> [TASK DIRECTIONS]:
Scan the records for the word "bade". Report each line where it occurs.

[RECORDS]

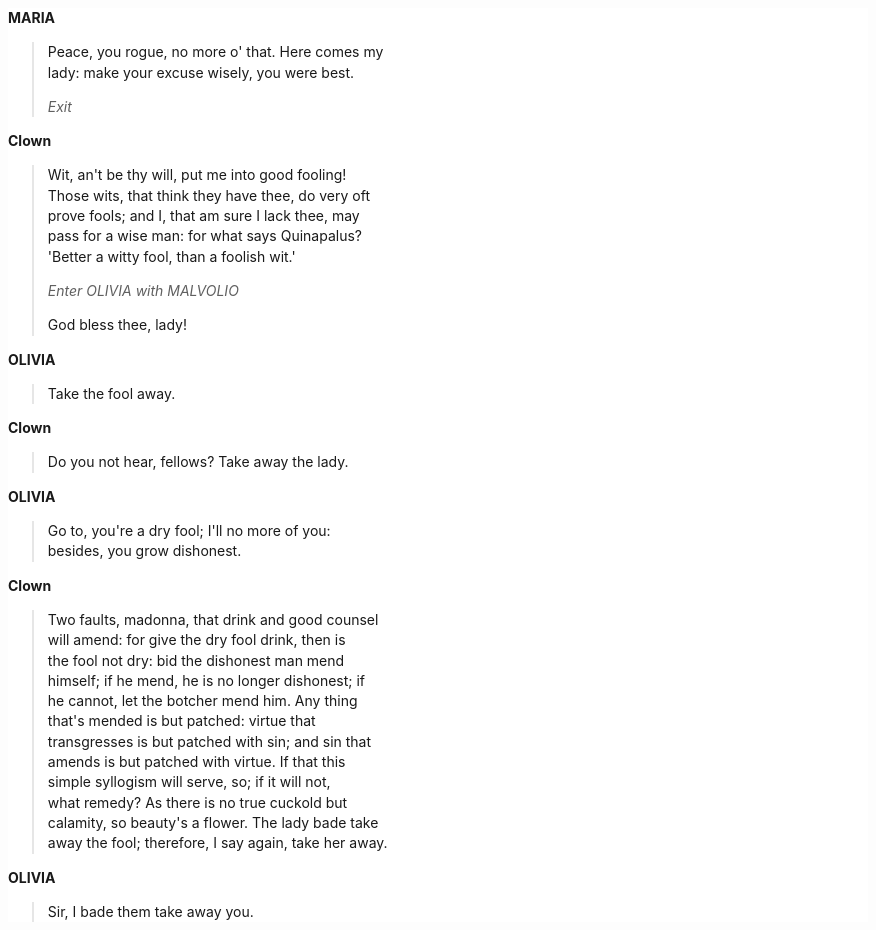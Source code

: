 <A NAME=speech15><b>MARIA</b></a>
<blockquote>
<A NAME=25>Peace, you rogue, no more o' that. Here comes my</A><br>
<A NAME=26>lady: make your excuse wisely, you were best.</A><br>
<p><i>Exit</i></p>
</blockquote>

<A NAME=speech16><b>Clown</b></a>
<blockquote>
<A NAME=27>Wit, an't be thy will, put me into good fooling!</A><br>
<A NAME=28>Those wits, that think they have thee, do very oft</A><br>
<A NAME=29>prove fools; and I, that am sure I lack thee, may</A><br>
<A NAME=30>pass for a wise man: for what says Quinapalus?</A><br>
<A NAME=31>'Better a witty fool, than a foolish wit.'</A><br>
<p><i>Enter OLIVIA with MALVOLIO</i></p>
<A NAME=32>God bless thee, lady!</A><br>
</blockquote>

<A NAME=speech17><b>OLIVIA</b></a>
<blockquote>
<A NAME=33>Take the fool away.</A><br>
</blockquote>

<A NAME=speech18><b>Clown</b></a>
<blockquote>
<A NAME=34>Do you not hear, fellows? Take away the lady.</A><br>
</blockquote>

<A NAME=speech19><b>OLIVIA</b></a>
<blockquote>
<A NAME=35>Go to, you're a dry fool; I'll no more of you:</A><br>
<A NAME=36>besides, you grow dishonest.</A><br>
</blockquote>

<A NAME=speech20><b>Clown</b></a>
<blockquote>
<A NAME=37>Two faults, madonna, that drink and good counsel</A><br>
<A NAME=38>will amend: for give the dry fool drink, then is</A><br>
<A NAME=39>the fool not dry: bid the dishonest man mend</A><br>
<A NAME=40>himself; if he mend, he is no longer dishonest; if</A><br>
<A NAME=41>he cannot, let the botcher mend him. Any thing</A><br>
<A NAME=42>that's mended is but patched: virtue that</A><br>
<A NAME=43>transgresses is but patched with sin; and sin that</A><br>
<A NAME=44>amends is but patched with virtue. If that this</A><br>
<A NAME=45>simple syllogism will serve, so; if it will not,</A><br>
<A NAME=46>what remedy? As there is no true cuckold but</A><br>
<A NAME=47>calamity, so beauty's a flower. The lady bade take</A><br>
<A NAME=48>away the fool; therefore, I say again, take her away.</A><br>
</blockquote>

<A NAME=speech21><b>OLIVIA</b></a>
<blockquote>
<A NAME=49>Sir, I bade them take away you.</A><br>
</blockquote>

[/RECORDS]
[RECORDS]

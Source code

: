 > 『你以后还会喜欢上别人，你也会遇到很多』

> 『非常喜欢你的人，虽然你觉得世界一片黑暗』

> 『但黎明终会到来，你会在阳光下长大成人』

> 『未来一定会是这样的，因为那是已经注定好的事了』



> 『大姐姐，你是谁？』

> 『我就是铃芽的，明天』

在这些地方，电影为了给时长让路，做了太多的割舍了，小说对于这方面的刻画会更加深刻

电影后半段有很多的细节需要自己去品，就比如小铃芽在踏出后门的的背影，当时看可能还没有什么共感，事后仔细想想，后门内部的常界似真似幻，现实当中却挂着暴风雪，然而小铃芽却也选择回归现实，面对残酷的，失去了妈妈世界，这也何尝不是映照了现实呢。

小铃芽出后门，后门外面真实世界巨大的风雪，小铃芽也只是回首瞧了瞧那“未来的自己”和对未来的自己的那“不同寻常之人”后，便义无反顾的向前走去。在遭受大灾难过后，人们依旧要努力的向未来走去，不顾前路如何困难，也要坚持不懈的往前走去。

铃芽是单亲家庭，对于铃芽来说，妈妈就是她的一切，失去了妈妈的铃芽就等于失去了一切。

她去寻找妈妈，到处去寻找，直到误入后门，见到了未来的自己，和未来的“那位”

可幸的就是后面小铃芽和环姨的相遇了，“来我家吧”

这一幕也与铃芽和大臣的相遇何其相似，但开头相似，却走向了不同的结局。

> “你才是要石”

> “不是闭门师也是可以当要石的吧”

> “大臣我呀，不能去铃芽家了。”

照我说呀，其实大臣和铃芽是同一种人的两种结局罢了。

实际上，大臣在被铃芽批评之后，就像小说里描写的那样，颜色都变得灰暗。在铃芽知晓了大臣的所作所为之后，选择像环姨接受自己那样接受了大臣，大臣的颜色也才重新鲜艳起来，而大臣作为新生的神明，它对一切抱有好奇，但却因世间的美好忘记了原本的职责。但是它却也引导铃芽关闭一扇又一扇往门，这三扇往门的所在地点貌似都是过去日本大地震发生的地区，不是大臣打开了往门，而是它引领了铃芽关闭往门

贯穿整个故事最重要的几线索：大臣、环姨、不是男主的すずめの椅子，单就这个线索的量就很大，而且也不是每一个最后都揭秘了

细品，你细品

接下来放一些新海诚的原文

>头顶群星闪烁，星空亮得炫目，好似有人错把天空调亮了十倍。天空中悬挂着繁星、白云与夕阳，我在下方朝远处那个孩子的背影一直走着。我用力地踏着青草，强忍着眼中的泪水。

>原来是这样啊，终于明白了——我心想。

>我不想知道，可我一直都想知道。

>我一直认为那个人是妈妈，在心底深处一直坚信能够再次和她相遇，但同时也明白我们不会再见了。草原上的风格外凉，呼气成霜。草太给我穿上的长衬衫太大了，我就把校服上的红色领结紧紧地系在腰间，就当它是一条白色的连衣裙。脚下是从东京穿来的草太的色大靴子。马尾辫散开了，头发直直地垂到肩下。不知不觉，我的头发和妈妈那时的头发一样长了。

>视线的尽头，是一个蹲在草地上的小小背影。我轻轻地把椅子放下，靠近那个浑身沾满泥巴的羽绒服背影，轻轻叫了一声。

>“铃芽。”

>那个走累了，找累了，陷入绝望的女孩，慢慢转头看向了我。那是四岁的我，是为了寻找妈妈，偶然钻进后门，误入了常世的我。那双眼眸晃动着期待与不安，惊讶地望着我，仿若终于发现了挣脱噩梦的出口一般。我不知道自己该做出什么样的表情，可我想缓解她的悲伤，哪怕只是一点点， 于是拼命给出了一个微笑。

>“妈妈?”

[/RECORDS]
[RECORDS]

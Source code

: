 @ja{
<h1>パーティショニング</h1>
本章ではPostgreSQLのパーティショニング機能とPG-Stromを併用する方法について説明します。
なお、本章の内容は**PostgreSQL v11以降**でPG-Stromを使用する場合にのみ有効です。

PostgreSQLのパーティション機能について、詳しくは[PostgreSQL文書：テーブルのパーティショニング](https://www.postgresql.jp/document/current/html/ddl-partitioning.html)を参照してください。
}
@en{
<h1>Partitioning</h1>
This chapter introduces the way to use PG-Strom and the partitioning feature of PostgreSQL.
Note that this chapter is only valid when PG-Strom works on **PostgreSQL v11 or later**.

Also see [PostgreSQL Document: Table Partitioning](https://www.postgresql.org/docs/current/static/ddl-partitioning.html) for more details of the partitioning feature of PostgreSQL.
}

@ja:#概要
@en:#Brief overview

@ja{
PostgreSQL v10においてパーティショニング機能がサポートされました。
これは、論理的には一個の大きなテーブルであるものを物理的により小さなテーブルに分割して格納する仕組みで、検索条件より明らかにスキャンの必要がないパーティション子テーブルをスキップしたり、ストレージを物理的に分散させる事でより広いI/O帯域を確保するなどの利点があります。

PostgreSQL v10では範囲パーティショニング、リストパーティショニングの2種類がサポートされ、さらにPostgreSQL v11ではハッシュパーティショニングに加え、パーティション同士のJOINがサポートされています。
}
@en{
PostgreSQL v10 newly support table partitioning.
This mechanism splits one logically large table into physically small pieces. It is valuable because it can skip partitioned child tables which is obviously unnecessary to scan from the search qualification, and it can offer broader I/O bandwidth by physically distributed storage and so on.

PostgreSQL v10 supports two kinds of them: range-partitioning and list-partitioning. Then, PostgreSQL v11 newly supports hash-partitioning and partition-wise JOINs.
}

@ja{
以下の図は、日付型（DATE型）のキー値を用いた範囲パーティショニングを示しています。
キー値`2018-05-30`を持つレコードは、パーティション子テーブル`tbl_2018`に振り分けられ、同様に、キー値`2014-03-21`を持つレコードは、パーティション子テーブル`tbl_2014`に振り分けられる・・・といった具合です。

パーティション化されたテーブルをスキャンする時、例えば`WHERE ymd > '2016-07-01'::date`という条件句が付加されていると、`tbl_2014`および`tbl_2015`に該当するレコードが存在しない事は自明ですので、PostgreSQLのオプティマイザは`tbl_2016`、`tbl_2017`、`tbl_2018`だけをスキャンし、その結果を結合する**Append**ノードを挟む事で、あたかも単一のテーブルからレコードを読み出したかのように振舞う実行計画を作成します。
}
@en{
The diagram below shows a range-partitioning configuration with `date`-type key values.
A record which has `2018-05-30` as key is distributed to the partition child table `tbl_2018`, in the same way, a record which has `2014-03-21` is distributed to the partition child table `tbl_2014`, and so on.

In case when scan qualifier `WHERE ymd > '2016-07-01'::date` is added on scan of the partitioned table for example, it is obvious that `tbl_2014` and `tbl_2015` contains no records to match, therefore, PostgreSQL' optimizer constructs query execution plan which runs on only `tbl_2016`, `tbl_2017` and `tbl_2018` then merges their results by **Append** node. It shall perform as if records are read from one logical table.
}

[/RECORDS]

> [TASK RESPONSE]:
<A NAME=47>calamity, so beauty's a flower. The lady bade take</A><br>
<A NAME=49>Sir, I bade them take away you.</A><br>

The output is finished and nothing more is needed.